= ASSIGNMENT =
Exact copies of all the lines below are wanted, without a single picture.

Stored records
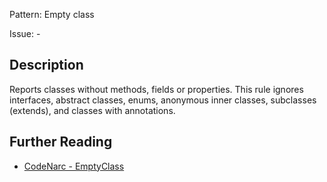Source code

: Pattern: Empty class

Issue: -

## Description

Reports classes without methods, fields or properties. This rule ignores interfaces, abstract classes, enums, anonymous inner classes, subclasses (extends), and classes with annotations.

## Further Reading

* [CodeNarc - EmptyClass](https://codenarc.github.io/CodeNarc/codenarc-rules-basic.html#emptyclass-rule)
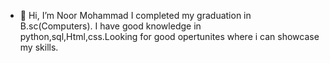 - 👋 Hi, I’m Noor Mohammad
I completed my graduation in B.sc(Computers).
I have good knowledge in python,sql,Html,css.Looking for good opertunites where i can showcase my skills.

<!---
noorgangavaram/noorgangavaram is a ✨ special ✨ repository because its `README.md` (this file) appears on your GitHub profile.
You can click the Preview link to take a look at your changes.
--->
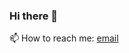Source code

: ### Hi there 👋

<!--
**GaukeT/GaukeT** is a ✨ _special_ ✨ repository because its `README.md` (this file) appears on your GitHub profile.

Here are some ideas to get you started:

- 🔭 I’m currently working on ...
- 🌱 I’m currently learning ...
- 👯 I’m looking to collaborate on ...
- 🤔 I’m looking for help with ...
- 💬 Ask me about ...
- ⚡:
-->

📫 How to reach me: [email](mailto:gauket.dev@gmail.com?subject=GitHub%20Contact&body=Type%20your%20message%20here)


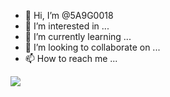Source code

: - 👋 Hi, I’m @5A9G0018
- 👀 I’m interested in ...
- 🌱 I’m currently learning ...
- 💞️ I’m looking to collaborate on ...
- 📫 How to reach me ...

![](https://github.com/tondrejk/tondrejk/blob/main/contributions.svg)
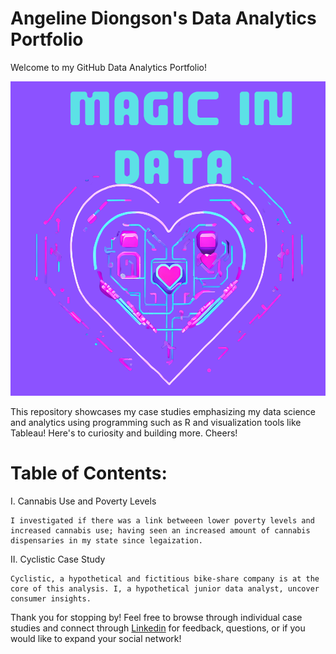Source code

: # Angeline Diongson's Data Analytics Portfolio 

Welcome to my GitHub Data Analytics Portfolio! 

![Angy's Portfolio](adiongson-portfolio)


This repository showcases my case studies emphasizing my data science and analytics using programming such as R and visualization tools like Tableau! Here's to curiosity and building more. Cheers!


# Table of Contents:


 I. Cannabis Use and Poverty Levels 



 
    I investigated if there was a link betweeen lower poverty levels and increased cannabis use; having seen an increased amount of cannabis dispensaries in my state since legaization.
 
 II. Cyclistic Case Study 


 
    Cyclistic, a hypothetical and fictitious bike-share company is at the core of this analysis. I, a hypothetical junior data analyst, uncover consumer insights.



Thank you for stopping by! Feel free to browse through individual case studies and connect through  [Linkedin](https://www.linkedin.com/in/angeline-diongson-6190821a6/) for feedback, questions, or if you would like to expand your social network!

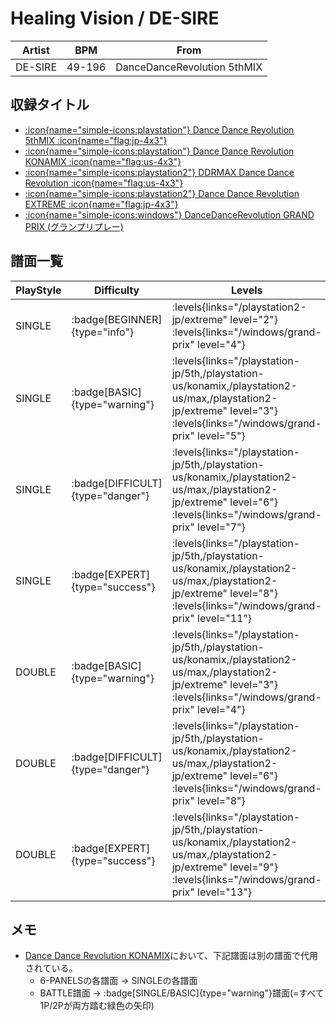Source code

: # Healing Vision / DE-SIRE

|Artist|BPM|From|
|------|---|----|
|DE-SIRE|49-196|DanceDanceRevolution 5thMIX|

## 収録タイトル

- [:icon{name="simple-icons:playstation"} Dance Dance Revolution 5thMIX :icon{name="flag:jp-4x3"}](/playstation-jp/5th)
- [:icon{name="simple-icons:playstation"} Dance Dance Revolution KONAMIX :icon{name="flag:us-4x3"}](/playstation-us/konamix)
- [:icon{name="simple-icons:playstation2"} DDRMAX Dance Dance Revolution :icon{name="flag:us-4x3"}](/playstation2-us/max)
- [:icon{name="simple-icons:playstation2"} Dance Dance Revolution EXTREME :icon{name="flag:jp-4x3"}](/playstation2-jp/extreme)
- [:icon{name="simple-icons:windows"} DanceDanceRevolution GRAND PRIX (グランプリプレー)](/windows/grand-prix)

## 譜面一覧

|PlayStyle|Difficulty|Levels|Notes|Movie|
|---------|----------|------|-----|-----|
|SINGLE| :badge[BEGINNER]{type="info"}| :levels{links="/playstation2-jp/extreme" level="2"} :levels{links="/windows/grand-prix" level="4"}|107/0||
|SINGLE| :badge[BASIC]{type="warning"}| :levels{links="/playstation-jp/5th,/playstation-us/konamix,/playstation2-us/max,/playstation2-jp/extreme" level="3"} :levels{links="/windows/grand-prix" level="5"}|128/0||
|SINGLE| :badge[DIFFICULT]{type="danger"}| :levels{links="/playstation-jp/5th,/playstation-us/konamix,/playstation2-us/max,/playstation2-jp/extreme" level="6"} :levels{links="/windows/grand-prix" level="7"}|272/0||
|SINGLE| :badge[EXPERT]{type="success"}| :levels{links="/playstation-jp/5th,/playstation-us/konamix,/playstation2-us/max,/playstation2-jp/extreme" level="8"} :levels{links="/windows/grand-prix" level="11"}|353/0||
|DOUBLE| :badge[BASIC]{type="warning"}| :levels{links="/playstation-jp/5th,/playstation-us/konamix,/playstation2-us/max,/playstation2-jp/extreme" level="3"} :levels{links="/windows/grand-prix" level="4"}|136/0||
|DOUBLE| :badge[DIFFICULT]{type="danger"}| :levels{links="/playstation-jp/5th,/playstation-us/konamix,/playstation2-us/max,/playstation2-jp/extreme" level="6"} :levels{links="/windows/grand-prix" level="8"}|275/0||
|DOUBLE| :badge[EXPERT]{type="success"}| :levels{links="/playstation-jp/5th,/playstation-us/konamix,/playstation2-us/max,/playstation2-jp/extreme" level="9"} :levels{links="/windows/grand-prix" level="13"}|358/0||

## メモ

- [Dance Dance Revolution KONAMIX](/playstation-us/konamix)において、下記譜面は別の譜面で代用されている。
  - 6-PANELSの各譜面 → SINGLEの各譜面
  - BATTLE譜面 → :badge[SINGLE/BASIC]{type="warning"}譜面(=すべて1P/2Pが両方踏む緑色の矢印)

= OUTPUT OF THE EXERCISE =
Source code

: Pattern: Empty class

Issue: -

## Description

Reports classes without methods, fields or properties. This rule ignores interfaces, abstract classes, enums, anonymous inner classes, subclasses (extends), and classes with annotations.

## Further Reading

* [CodeNarc - EmptyClass](https://codenarc.github.io/CodeNarc/codenarc-rules-basic.html#emptyclass-rule)
 - 👋 Hi, I’m Noor Mohammad
I completed my graduation in B.sc(Computers).
I have good knowledge in python,sql,Html,css.Looking for good opertunites where i can showcase my skills.

<!---
noorgangavaram/noorgangavaram is a ✨ special ✨ repository because its `README.md` (this file) appears on your GitHub profile.
You can click the Preview link to take a look at your changes.
--->
Source code

: ### Hi there 👋

<!--
**GaukeT/GaukeT** is a ✨ _special_ ✨ repository because its `README.md` (this file) appears on your GitHub profile.

Here are some ideas to get you started:

- 🔭 I’m currently working on ...
- 🌱 I’m currently learning ...
- 👯 I’m looking to collaborate on ...
- 🤔 I’m looking for help with ...
- 💬 Ask me about ...
- ⚡:
-->

📫 How to reach me: [email](mailto:gauket.dev@gmail.com?subject=GitHub%20Contact&body=Type%20your%20message%20here)


Source code

: - 👋 Hi, I’m @5A9G0018
- 👀 I’m interested in ...
- 🌱 I’m currently learning ...
- 💞️ I’m looking to collaborate on ...
- 📫 How to reach me ...

![](https://github.com/tondrejk/tondrejk/blob/main/contributions.svg)
Source code

: # Angeline Diongson's Data Analytics Portfolio 

Welcome to my GitHub Data Analytics Portfolio! 

![Angy's Portfolio](adiongson-portfolio)


This repository showcases my case studies emphasizing my data science and analytics using programming such as R and visualization tools like Tableau! Here's to curiosity and building more. Cheers!


# Table of Contents:


 I. Cannabis Use and Poverty Levels 



 
    I investigated if there was a link betweeen lower poverty levels and increased cannabis use; having seen an increased amount of cannabis dispensaries in my state since legaization.
 
 II. Cyclistic Case Study 


 
    Cyclistic, a hypothetical and fictitious bike-share company is at the core of this analysis. I, a hypothetical junior data analyst, uncover consumer insights.



Thank you for stopping by! Feel free to browse through individual case studies and connect through  [Linkedin](https://www.linkedin.com/in/angeline-diongson-6190821a6/) for feedback, questions, or if you would like to expand your social network!

Source code

: # Healing Vision / DE-SIRE

|Artist|BPM|From|
|------|---|----|
|DE-SIRE|49-196|DanceDanceRevolution 5thMIX|

## 収録タイトル

- [:icon{name="simple-icons:playstation"} Dance Dance Revolution 5thMIX :icon{name="flag:jp-4x3"}](/playstation-jp/5th)
- [:icon{name="simple-icons:playstation"} Dance Dance Revolution KONAMIX :icon{name="flag:us-4x3"}](/playstation-us/konamix)
- [:icon{name="simple-icons:playstation2"} DDRMAX Dance Dance Revolution :icon{name="flag:us-4x3"}](/playstation2-us/max)
- [:icon{name="simple-icons:playstation2"} Dance Dance Revolution EXTREME :icon{name="flag:jp-4x3"}](/playstation2-jp/extreme)
- [:icon{name="simple-icons:windows"} DanceDanceRevolution GRAND PRIX (グランプリプレー)](/windows/grand-prix)

## 譜面一覧

|PlayStyle|Difficulty|Levels|Notes|Movie|
|---------|----------|------|-----|-----|
|SINGLE| :badge[BEGINNER]{type="info"}| :levels{links="/playstation2-jp/extreme" level="2"} :levels{links="/windows/grand-prix" level="4"}|107/0||
|SINGLE| :badge[BASIC]{type="warning"}| :levels{links="/playstation-jp/5th,/playstation-us/konamix,/playstation2-us/max,/playstation2-jp/extreme" level="3"} :levels{links="/windows/grand-prix" level="5"}|128/0||
|SINGLE| :badge[DIFFICULT]{type="danger"}| :levels{links="/playstation-jp/5th,/playstation-us/konamix,/playstation2-us/max,/playstation2-jp/extreme" level="6"} :levels{links="/windows/grand-prix" level="7"}|272/0||
|SINGLE| :badge[EXPERT]{type="success"}| :levels{links="/playstation-jp/5th,/playstation-us/konamix,/playstation2-us/max,/playstation2-jp/extreme" level="8"} :levels{links="/windows/grand-prix" level="11"}|353/0||
|DOUBLE| :badge[BASIC]{type="warning"}| :levels{links="/playstation-jp/5th,/playstation-us/konamix,/playstation2-us/max,/playstation2-jp/extreme" level="3"} :levels{links="/windows/grand-prix" level="4"}|136/0||
|DOUBLE| :badge[DIFFICULT]{type="danger"}| :levels{links="/playstation-jp/5th,/playstation-us/konamix,/playstation2-us/max,/playstation2-jp/extreme" level="6"} :levels{links="/windows/grand-prix" level="8"}|275/0||
|DOUBLE| :badge[EXPERT]{type="success"}| :levels{links="/playstation-jp/5th,/playstation-us/konamix,/playstation2-us/max,/playstation2-jp/extreme" level="9"} :levels{links="/windows/grand-prix" level="13"}|358/0||

## メモ

- [Dance Dance Revolution KONAMIX](/playstation-us/konamix)において、下記譜面は別の譜面で代用されている。
  - 6-PANELSの各譜面 → SINGLEの各譜面
  - BATTLE譜面 → :badge[SINGLE/BASIC]{type="warning"}譜面(=すべて1P/2Pが両方踏む緑色の矢印)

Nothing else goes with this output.